## Task directions
Report every line in the records below that holds the word "색칠하는".
---------- Entries provided
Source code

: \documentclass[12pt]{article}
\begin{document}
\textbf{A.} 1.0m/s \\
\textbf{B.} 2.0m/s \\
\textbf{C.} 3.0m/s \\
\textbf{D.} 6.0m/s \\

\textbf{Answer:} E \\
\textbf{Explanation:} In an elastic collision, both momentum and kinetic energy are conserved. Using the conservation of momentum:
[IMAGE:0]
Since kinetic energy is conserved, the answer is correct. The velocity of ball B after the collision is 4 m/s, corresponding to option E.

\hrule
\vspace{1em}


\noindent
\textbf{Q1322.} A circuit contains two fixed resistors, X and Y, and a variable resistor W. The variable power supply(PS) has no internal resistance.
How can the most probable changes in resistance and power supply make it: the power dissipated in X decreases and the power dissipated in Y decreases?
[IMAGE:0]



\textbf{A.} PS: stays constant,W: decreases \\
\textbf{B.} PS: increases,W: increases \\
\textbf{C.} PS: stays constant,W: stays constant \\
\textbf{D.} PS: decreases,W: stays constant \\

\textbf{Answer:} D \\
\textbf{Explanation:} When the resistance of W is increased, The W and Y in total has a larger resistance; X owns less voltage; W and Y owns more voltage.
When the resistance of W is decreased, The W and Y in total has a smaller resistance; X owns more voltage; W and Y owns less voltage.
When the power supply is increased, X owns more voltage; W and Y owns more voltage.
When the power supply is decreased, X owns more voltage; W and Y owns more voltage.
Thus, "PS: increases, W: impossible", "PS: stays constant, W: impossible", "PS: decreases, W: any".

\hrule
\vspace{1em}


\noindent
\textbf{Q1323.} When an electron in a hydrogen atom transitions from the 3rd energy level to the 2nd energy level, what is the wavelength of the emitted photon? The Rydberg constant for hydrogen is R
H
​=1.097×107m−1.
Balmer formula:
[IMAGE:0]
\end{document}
--------------------
---------- Entries provided
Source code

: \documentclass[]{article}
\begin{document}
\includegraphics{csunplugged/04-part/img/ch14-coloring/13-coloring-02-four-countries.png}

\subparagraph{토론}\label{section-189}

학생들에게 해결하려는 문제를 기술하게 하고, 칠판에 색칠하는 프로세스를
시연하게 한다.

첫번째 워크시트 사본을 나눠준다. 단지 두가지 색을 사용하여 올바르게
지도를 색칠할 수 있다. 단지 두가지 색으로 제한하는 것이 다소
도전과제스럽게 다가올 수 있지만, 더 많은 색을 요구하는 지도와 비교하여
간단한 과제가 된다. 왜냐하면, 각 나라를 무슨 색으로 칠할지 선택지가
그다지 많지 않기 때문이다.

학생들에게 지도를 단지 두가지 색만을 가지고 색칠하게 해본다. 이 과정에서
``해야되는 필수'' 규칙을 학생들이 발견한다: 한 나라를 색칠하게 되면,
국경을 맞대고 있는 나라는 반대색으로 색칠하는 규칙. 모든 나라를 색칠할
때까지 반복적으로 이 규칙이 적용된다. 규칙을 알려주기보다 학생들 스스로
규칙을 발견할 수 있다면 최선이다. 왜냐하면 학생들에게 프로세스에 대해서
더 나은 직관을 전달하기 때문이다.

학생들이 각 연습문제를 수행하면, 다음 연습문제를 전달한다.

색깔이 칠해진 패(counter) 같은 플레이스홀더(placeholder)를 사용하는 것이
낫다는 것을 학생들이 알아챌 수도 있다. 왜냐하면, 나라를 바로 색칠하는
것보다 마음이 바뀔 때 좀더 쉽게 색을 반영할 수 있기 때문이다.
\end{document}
--------------------
---------- Entries provided
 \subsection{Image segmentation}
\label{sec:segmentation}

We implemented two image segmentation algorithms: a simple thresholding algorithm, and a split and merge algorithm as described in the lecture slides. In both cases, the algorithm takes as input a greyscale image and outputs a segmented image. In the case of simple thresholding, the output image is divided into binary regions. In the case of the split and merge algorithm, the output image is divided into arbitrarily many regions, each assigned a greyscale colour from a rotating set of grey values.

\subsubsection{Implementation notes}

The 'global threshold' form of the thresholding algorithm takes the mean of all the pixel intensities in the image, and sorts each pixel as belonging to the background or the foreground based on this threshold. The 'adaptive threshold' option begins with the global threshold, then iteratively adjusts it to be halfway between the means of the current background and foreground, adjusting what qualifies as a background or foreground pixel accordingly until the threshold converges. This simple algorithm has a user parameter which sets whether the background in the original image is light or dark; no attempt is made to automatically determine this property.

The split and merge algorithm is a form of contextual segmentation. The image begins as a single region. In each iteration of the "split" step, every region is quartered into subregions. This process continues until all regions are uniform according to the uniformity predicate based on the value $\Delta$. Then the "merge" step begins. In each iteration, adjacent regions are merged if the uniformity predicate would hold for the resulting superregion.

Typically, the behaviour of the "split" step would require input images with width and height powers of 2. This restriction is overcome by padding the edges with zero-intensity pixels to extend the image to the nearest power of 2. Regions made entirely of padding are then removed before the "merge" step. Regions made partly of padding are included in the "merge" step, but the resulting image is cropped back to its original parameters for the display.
--------------------
## Solution to this problem
학생들에게 해결하려는 문제를 기술하게 하고, 칠판에 색칠하는 프로세스를
국경을 맞대고 있는 나라는 반대색으로 색칠하는 규칙. 모든 나라를 색칠할
낫다는 것을 학생들이 알아챌 수도 있다. 왜냐하면, 나라를 바로 색칠하는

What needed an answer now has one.